Teaching is hard work. In addition to the typical stresses of any job – rude co-workers, overbearing bosses, long hours – teachers are forced to deal with unique challenges, such as physical violence in the classroom. This has been in the news lately; the search results from a Google query for “student attack teacher” are disheartening, to say the least.
Consider the recent case of Brumer v. City of New York, 2015 NY Slip Op 07611, decided by the Appellate Division, Second Department on October 21, 2015.
The facts, according to the court:
The plaintiff, a fourth grade teacher at a public school in Brooklyn, alleges that she was injured when she was assaulted by one of her students. According to the plaintiff, the student had been restrained by a school security guard after engaging in a fight with another boy during a fire drill. Although the security guard escorted the student away from the rest of the class, the student subsequently returned to the scene and began fighting again. The plaintiff alleges that during this second episode, the student hit her, causing her to fall to the ground and sustain injuries.

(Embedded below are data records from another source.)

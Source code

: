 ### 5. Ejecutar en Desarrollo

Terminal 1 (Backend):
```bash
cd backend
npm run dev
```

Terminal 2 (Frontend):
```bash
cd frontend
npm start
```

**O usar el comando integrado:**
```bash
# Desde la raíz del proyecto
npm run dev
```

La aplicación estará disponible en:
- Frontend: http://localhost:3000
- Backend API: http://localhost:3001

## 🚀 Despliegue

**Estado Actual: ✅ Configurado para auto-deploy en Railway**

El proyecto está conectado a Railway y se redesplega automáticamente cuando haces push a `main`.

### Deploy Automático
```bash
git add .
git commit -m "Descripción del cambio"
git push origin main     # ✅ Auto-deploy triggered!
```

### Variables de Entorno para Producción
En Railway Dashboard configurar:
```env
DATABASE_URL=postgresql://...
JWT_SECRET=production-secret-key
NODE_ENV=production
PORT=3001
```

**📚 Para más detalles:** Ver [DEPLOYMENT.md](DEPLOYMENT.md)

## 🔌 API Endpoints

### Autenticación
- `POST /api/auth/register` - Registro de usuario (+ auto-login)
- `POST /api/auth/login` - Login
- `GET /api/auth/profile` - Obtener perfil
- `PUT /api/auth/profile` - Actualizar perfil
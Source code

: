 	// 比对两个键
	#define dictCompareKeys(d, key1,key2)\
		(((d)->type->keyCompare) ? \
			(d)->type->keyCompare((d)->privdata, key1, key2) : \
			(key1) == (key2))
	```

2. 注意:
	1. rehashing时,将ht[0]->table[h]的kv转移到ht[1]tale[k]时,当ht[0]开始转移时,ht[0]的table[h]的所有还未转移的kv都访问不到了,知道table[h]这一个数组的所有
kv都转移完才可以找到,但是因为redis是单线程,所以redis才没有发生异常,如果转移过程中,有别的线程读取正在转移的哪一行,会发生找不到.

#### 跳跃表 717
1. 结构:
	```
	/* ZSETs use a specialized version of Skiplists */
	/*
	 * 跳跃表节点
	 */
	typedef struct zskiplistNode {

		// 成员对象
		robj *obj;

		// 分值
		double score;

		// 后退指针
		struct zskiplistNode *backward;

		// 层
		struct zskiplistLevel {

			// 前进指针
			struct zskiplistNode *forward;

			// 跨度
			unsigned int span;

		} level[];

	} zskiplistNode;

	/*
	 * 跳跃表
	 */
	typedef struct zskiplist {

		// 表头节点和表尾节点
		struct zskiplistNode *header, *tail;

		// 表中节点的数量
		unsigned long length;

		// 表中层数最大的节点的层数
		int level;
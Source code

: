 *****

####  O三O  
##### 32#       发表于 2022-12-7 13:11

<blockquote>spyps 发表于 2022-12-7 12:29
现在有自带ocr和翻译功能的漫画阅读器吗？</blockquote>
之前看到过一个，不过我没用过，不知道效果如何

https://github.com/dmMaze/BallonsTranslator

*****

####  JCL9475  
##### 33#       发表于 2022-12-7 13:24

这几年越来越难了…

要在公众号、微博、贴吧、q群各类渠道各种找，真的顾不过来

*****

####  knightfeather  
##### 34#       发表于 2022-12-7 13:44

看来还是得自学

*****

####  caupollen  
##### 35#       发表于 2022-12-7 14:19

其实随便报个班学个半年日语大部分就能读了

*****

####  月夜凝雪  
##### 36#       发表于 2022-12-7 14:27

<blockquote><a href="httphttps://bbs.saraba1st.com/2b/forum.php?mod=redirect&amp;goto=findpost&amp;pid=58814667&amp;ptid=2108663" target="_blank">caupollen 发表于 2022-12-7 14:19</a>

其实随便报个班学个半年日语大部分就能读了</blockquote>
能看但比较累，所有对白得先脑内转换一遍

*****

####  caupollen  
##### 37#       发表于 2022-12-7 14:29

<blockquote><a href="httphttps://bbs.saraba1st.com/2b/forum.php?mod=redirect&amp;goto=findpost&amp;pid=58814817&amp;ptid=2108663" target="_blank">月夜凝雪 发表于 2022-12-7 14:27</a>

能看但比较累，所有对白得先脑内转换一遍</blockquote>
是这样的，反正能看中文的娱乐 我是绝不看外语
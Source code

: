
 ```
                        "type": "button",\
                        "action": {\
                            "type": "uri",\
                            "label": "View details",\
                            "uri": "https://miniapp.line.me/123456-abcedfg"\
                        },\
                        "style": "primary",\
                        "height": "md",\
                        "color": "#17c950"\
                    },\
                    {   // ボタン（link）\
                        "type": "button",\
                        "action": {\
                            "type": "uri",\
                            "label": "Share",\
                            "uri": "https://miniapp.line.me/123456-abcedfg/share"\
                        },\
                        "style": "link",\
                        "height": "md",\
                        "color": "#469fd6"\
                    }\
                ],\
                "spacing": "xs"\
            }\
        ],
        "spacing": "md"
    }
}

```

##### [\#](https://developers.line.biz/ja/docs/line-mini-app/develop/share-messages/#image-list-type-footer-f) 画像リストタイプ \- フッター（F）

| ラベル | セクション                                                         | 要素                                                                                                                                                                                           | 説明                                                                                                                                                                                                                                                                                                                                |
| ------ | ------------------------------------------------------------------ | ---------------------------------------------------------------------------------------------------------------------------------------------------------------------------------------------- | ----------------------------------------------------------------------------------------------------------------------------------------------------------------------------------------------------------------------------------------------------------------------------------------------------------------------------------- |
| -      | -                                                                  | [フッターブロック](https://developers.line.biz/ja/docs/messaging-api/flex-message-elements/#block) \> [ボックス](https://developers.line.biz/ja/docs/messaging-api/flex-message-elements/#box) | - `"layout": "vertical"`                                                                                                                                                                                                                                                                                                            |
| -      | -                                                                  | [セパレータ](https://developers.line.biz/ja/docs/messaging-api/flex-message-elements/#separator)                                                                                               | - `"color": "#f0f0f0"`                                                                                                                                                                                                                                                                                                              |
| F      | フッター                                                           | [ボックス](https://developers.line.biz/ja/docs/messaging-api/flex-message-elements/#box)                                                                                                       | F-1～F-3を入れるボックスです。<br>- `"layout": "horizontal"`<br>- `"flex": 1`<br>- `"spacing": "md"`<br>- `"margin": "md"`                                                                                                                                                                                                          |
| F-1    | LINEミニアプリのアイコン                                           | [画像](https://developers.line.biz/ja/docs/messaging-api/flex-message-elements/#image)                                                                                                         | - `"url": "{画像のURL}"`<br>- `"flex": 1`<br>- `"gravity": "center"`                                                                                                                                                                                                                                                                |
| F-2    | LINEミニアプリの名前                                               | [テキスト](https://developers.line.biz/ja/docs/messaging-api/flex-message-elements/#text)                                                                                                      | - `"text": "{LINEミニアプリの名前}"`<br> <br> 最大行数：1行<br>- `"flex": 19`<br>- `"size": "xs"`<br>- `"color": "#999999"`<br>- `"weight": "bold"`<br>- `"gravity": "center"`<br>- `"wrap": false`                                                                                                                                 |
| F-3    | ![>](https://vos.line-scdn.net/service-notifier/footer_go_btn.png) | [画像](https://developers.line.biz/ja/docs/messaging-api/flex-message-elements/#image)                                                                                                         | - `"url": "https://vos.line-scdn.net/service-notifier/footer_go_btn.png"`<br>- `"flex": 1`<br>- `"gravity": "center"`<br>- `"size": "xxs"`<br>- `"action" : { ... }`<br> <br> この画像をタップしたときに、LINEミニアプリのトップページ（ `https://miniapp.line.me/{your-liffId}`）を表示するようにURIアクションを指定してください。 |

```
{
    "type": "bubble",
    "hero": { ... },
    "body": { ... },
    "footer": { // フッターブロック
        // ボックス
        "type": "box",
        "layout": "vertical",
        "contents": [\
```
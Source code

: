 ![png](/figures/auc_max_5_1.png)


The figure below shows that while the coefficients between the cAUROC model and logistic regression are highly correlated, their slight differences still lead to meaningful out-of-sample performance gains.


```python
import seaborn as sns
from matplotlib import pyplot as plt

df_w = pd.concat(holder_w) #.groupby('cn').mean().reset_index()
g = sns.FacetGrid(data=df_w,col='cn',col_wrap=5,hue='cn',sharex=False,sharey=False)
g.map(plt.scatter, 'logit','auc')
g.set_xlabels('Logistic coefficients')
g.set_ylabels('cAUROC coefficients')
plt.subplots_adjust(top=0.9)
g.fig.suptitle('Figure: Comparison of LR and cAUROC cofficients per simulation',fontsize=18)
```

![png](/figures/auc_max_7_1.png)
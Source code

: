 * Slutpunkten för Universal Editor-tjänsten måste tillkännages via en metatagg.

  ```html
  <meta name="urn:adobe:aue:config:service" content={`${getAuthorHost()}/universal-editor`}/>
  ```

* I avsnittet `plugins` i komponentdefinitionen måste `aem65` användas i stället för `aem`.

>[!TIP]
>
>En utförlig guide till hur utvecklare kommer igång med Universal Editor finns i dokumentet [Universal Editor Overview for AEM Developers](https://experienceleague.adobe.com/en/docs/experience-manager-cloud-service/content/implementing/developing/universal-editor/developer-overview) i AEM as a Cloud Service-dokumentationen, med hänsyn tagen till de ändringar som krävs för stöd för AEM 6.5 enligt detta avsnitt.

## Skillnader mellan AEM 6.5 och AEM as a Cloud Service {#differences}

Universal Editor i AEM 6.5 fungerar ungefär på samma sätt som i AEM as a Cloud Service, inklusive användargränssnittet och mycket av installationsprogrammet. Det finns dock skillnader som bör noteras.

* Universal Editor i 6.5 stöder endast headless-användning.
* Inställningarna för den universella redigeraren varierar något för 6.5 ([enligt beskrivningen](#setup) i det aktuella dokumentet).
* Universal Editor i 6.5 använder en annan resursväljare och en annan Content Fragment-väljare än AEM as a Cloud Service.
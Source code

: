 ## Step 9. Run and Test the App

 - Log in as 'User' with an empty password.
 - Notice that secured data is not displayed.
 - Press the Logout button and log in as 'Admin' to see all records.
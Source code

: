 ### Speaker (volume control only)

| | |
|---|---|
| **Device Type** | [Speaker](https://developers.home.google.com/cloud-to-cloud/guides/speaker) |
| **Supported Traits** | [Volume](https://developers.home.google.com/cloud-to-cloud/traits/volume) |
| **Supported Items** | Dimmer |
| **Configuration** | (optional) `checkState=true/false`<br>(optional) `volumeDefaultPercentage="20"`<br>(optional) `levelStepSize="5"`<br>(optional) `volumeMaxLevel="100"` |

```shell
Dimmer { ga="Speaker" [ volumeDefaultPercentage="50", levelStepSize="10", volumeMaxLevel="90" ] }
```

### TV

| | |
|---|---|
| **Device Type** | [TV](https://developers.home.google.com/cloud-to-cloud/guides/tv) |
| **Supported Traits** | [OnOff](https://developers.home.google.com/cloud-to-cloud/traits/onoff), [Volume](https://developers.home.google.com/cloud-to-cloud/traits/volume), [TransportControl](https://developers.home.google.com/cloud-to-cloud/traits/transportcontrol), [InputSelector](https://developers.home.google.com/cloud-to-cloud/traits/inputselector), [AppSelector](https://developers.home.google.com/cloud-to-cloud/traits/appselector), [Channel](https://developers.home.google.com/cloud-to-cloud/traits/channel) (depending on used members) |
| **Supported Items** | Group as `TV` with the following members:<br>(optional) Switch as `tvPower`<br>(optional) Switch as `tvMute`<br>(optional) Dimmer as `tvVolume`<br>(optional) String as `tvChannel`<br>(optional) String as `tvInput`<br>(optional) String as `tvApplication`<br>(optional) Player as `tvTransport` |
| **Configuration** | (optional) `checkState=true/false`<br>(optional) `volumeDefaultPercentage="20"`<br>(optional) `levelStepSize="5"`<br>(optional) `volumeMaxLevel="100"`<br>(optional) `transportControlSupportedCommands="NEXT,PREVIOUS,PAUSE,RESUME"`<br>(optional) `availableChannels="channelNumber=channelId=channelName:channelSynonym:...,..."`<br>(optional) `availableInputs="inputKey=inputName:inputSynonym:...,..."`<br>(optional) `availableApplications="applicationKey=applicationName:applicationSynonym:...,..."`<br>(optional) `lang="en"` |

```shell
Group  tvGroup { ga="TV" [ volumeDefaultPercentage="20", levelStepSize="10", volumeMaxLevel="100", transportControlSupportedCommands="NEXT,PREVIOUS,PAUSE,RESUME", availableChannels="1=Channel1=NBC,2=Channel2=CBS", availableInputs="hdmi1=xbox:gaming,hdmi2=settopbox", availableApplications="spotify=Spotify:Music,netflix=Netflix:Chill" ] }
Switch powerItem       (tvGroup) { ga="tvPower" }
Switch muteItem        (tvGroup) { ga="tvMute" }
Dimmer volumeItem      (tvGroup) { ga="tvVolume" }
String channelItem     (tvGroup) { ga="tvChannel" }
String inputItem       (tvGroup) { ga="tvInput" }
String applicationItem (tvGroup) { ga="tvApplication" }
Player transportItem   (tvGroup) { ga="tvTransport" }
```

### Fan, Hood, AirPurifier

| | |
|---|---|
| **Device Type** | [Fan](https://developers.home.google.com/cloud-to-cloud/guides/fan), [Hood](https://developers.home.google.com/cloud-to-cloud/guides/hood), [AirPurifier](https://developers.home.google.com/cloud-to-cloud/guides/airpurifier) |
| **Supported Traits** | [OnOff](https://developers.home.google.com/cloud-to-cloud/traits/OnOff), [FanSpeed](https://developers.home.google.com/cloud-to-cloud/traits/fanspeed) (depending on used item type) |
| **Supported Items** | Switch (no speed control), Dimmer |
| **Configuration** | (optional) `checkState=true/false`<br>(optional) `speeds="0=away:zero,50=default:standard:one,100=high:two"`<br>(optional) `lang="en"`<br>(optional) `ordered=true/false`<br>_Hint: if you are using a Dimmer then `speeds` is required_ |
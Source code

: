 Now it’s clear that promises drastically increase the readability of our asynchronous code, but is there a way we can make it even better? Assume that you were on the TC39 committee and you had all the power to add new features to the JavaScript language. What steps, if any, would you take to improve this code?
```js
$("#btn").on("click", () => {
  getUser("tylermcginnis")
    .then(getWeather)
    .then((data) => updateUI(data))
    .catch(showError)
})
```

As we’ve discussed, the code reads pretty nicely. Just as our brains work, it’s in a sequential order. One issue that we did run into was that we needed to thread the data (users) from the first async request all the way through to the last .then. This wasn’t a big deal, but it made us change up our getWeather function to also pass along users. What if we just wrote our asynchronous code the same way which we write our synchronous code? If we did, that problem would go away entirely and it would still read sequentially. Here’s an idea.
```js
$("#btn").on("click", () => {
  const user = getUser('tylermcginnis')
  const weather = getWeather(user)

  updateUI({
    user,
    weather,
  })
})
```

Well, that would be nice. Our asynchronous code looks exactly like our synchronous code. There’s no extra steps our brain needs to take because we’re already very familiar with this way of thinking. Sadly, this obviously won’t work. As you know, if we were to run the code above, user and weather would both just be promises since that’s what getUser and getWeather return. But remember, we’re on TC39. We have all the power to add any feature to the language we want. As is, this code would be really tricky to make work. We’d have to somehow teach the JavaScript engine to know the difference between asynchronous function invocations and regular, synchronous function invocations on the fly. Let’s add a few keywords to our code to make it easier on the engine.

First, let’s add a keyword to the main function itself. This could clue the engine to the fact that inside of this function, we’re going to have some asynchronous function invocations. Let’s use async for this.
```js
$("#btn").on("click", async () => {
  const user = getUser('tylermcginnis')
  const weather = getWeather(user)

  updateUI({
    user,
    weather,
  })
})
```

Defendants (the City of NY, the Dept. of Education, a principal, and an assistant principal) moved for summary judgment, arguing “that there was no special relationship between them and the plaintiff, and, as such, that they did not owe her a duty of care.” The Supreme Court granted that branch of defendants’ motion.
Here is the law, as summarized by the court:
A school district may not be held liable for the negligent performance of its governmental function of supervising children in its charge, at least in the absence of a special duty to the person injured. Although a school district owes a special duty to its minor students, that duty does not extend to teachers, administrators, or other adults on or off school premises. With regard to teachers, administrators, or other adults on or off school premises, a special relationship with a municipal defendant can be formed in three ways: (1) when the municipality violates a statutory duty enacted for the benefit of a particular class of persons; (2) when it voluntarily assumes a duty that generates justifiable reliance by the person who benefits from the duty; or (3) when the municipality assumes positive direction and control in the face of a known, blatant and dangerous safety violation. (Emphasis added; citations/quotation marks omitted; paragraphing modified)
The appellate court held that the motion court “correctly concluded [that] the school defendants established, prima facie, that they did not owe the plaintiff a special duty” and that plaintiff failed to raise a triable issue of fact. In the absence of a special duty, the court did not “consider whether, in supervising the students, the school defendants were performing a discretionary function which would avail them of the governmental immunity defense.”